## Your objective:
Pictures should be excluded; otherwise, copy every entry exactly.

## Excerpted records:
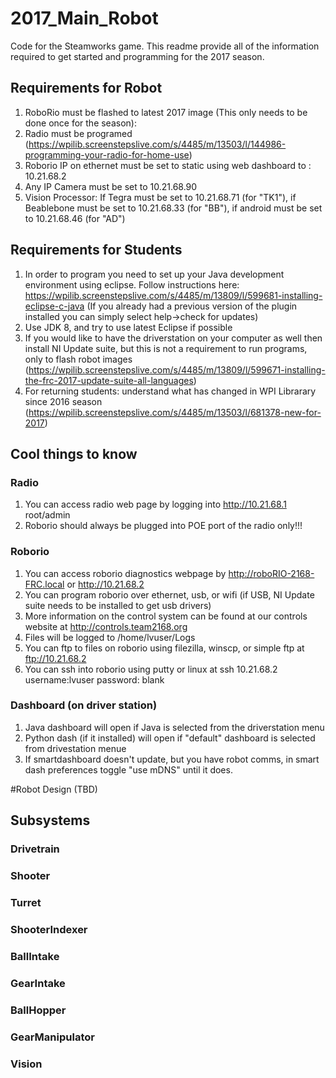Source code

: # 2017_Main_Robot
Code for the Steamworks game. This readme provide all of the information required to get started and programming for the 2017 season. 

## Requirements for Robot
1. RoboRio must be flashed to latest 2017 image (This only needs to be done once for the season): 
2. Radio must be programed (https://wpilib.screenstepslive.com/s/4485/m/13503/l/144986-programming-your-radio-for-home-use)
3. Roborio IP on ethernet must be set to static using web dashboard to : 10.21.68.2
4. Any IP Camera must be set to 10.21.68.90
5. Vision Processor: If Tegra must be set to 10.21.68.71 (for "TK1"), if Beablebone must be set to 10.21.68.33 (for "BB"), if android must be set to 10.21.68.46 (for "AD")

## Requirements for Students
1. In order to program you need to set up your Java development environment using eclipse. Follow instructions here: https://wpilib.screenstepslive.com/s/4485/m/13809/l/599681-installing-eclipse-c-java (If you already had a previous version of the plugin installed you can simply select help->check for updates)
2. Use JDK 8, and try to use latest Eclipse if possible
3. If you would like to have the driverstation on your computer as well then install NI Update suite, but this is not a requirement to run programs, only to flash robot images (https://wpilib.screenstepslive.com/s/4485/m/13809/l/599671-installing-the-frc-2017-update-suite-all-languages)
4. For returning students: understand what has changed in WPI Librarary since 2016 season (https://wpilib.screenstepslive.com/s/4485/m/13503/l/681378-new-for-2017)

## Cool things to know
### Radio
1. You can access radio web page by logging into http://10.21.68.1 root/admin
2. Roborio should always be plugged into POE port of the radio only!!!

### Roborio
1. You can access roborio diagnostics webpage by http://roboRIO-2168-FRC.local or http://10.21.68.2
2. You can program roborio over ethernet, usb, or wifi (if USB, NI Update suite needs to be installed to get usb drivers)
3. More information on the control system can be found at our controls website at http://controls.team2168.org
4. Files will be logged to /home/lvuser/Logs
5. You can ftp to files on roborio using filezilla, winscp, or simple ftp at ftp://10.21.68.2
6. You can ssh into roborio using putty or linux at ssh 10.21.68.2 username:lvuser password: blank

### Dashboard (on driver station)
1. Java dashboard will open if Java is selected from the driverstation menu
2. Python dash (if it installed) will open if "default" dashboard is selected from drivestation menue
3. If smartdashboard doesn't update, but you have robot comms, in smart dash preferences toggle "use mDNS" until it does. 


#Robot Design (TBD)
## Subsystems
### Drivetrain

### Shooter

### Turret

### ShooterIndexer

### BallIntake

### GearIntake

### BallHopper

### GearManipulator

### Vision



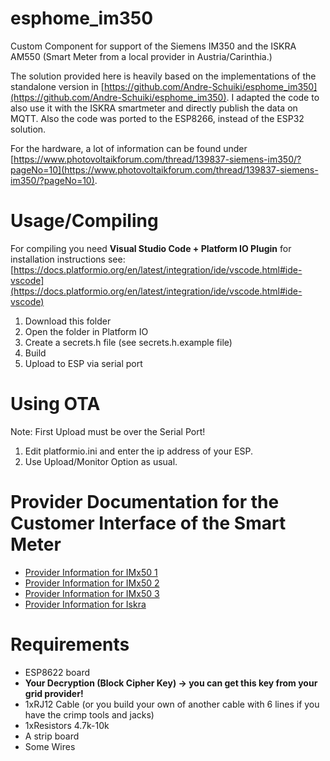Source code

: # esphome_im350
Custom Component for support of the Siemens IM350 and the ISKRA AM550 (Smart Meter from a local provider in Austria/Carinthia.)

The solution provided here is heavily based on the implementations of the standalone version in [https://github.com/Andre-Schuiki/esphome_im350](https://github.com/Andre-Schuiki/esphome_im350).
I adapted the code to also use it with the ISKRA smartmeter and directly publish the data on MQTT.
Also the code was ported to the ESP8266, instead of the ESP32 solution.

For the hardware, a lot of information can be found under [https://www.photovoltaikforum.com/thread/139837-siemens-im350/?pageNo=10](https://www.photovoltaikforum.com/thread/139837-siemens-im350/?pageNo=10).

# Usage/Compiling
For compiling you need **Visual Studio Code + Platform IO Plugin** for installation instructions see: [https://docs.platformio.org/en/latest/integration/ide/vscode.html#ide-vscode](https://docs.platformio.org/en/latest/integration/ide/vscode.html#ide-vscode)
1. Download this folder
2. Open the folder in Platform IO
3. Create a secrets.h file (see secrets.h.example file)
4. Build
5. Upload to ESP via serial port

# Using OTA
Note: First Upload must be over the Serial Port!
1. Edit platformio.ini and enter the ip address of your ESP.
2. Use Upload/Monitor Option as usual.

# Provider Documentation for the Customer Interface of the Smart Meter
* [Provider Information for IMx50 1](docs/provider_informations/im350.pdf)
* [Provider Information for IMx50 2](docs/provider_informations/IMx50_1.pdf)
* [Provider Information for IMx50 3](docs/provider_informations/IMx50_2.pdf)
* [Provider Information for Iskra](docs/provider_informations/iskra.pdf)

# Requirements
* ESP8622 board
* **Your Decryption (Block Cipher Key) -> you can get this key from your grid provider!**
* 1xRJ12 Cable (or you build your own of another cable with 6 lines if you have the crimp tools and jacks)
* 1xResistors 4.7k-10k
* A strip board
* Some Wires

## Result:
Source code

: # 2017_Main_Robot
Code for the Steamworks game. This readme provide all of the information required to get started and programming for the 2017 season. 

## Requirements for Robot
1. RoboRio must be flashed to latest 2017 image (This only needs to be done once for the season): 
2. Radio must be programed (https://wpilib.screenstepslive.com/s/4485/m/13503/l/144986-programming-your-radio-for-home-use)
3. Roborio IP on ethernet must be set to static using web dashboard to : 10.21.68.2
4. Any IP Camera must be set to 10.21.68.90
5. Vision Processor: If Tegra must be set to 10.21.68.71 (for "TK1"), if Beablebone must be set to 10.21.68.33 (for "BB"), if android must be set to 10.21.68.46 (for "AD")

## Requirements for Students
1. In order to program you need to set up your Java development environment using eclipse. Follow instructions here: https://wpilib.screenstepslive.com/s/4485/m/13809/l/599681-installing-eclipse-c-java (If you already had a previous version of the plugin installed you can simply select help->check for updates)
2. Use JDK 8, and try to use latest Eclipse if possible
3. If you would like to have the driverstation on your computer as well then install NI Update suite, but this is not a requirement to run programs, only to flash robot images (https://wpilib.screenstepslive.com/s/4485/m/13809/l/599671-installing-the-frc-2017-update-suite-all-languages)
4. For returning students: understand what has changed in WPI Librarary since 2016 season (https://wpilib.screenstepslive.com/s/4485/m/13503/l/681378-new-for-2017)

## Cool things to know
### Radio
1. You can access radio web page by logging into http://10.21.68.1 root/admin
2. Roborio should always be plugged into POE port of the radio only!!!

### Roborio
1. You can access roborio diagnostics webpage by http://roboRIO-2168-FRC.local or http://10.21.68.2
2. You can program roborio over ethernet, usb, or wifi (if USB, NI Update suite needs to be installed to get usb drivers)
3. More information on the control system can be found at our controls website at http://controls.team2168.org
4. Files will be logged to /home/lvuser/Logs
5. You can ftp to files on roborio using filezilla, winscp, or simple ftp at ftp://10.21.68.2
6. You can ssh into roborio using putty or linux at ssh 10.21.68.2 username:lvuser password: blank

### Dashboard (on driver station)
1. Java dashboard will open if Java is selected from the driverstation menu
2. Python dash (if it installed) will open if "default" dashboard is selected from drivestation menue
3. If smartdashboard doesn't update, but you have robot comms, in smart dash preferences toggle "use mDNS" until it does. 


#Robot Design (TBD)
## Subsystems
### Drivetrain

### Shooter

### Turret

### ShooterIndexer

### BallIntake

### GearIntake

### BallHopper

### GearManipulator

### Vision



Source code

: # esphome_im350
Custom Component for support of the Siemens IM350 and the ISKRA AM550 (Smart Meter from a local provider in Austria/Carinthia.)

The solution provided here is heavily based on the implementations of the standalone version in [https://github.com/Andre-Schuiki/esphome_im350](https://github.com/Andre-Schuiki/esphome_im350).
I adapted the code to also use it with the ISKRA smartmeter and directly publish the data on MQTT.
Also the code was ported to the ESP8266, instead of the ESP32 solution.

For the hardware, a lot of information can be found under [https://www.photovoltaikforum.com/thread/139837-siemens-im350/?pageNo=10](https://www.photovoltaikforum.com/thread/139837-siemens-im350/?pageNo=10).

# Usage/Compiling
For compiling you need **Visual Studio Code + Platform IO Plugin** for installation instructions see: [https://docs.platformio.org/en/latest/integration/ide/vscode.html#ide-vscode](https://docs.platformio.org/en/latest/integration/ide/vscode.html#ide-vscode)
1. Download this folder
2. Open the folder in Platform IO
3. Create a secrets.h file (see secrets.h.example file)
4. Build
5. Upload to ESP via serial port

# Using OTA
Note: First Upload must be over the Serial Port!
1. Edit platformio.ini and enter the ip address of your ESP.
2. Use Upload/Monitor Option as usual.

# Provider Documentation for the Customer Interface of the Smart Meter
* [Provider Information for IMx50 1](docs/provider_informations/im350.pdf)
* [Provider Information for IMx50 2](docs/provider_informations/IMx50_1.pdf)
* [Provider Information for IMx50 3](docs/provider_informations/IMx50_2.pdf)
* [Provider Information for Iskra](docs/provider_informations/iskra.pdf)

# Requirements
* ESP8622 board
* **Your Decryption (Block Cipher Key) -> you can get this key from your grid provider!**
* 1xRJ12 Cable (or you build your own of another cable with 6 lines if you have the crimp tools and jacks)
* 1xResistors 4.7k-10k
* A strip board
* Some Wires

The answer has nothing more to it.